_RECORDS FOR THE TASK_:
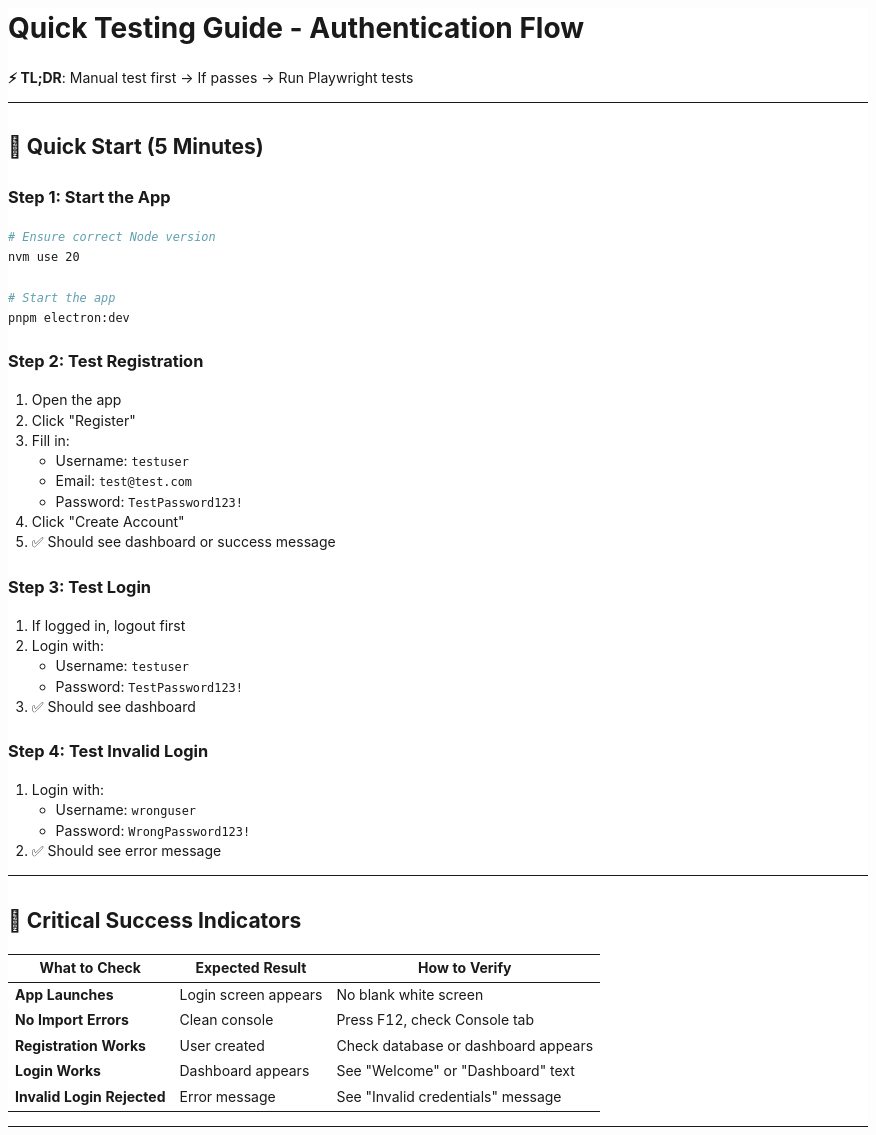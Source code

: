 # Quick Testing Guide - Authentication Flow

**⚡ TL;DR**: Manual test first → If passes → Run Playwright tests

---

## 🚀 Quick Start (5 Minutes)

### Step 1: Start the App
```bash
# Ensure correct Node version
nvm use 20

# Start the app
pnpm electron:dev
```

### Step 2: Test Registration
1. Open the app
2. Click "Register"
3. Fill in:
   - Username: `testuser`
   - Email: `test@test.com`
   - Password: `TestPassword123!`
4. Click "Create Account"
5. ✅ Should see dashboard or success message

### Step 3: Test Login
1. If logged in, logout first
2. Login with:
   - Username: `testuser`
   - Password: `TestPassword123!`
3. ✅ Should see dashboard

### Step 4: Test Invalid Login
1. Login with:
   - Username: `wronguser`
   - Password: `WrongPassword123!`
2. ✅ Should see error message

---

## 🎯 Critical Success Indicators

| What to Check | Expected Result | How to Verify |
|---------------|-----------------|---------------|
| **App Launches** | Login screen appears | No blank white screen |
| **No Import Errors** | Clean console | Press F12, check Console tab |
| **Registration Works** | User created | Check database or dashboard appears |
| **Login Works** | Dashboard appears | See "Welcome" or "Dashboard" text |
| **Invalid Login Rejected** | Error message | See "Invalid credentials" message |

---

_TASK PROMPT_: Filter the entries by the string "message" and copy each matching line.

_ANSWER TO THIS TASK_:
5. ✅ Should see dashboard or success message
2. ✅ Should see error message
| **Invalid Login Rejected** | Error message | See "Invalid credentials" message |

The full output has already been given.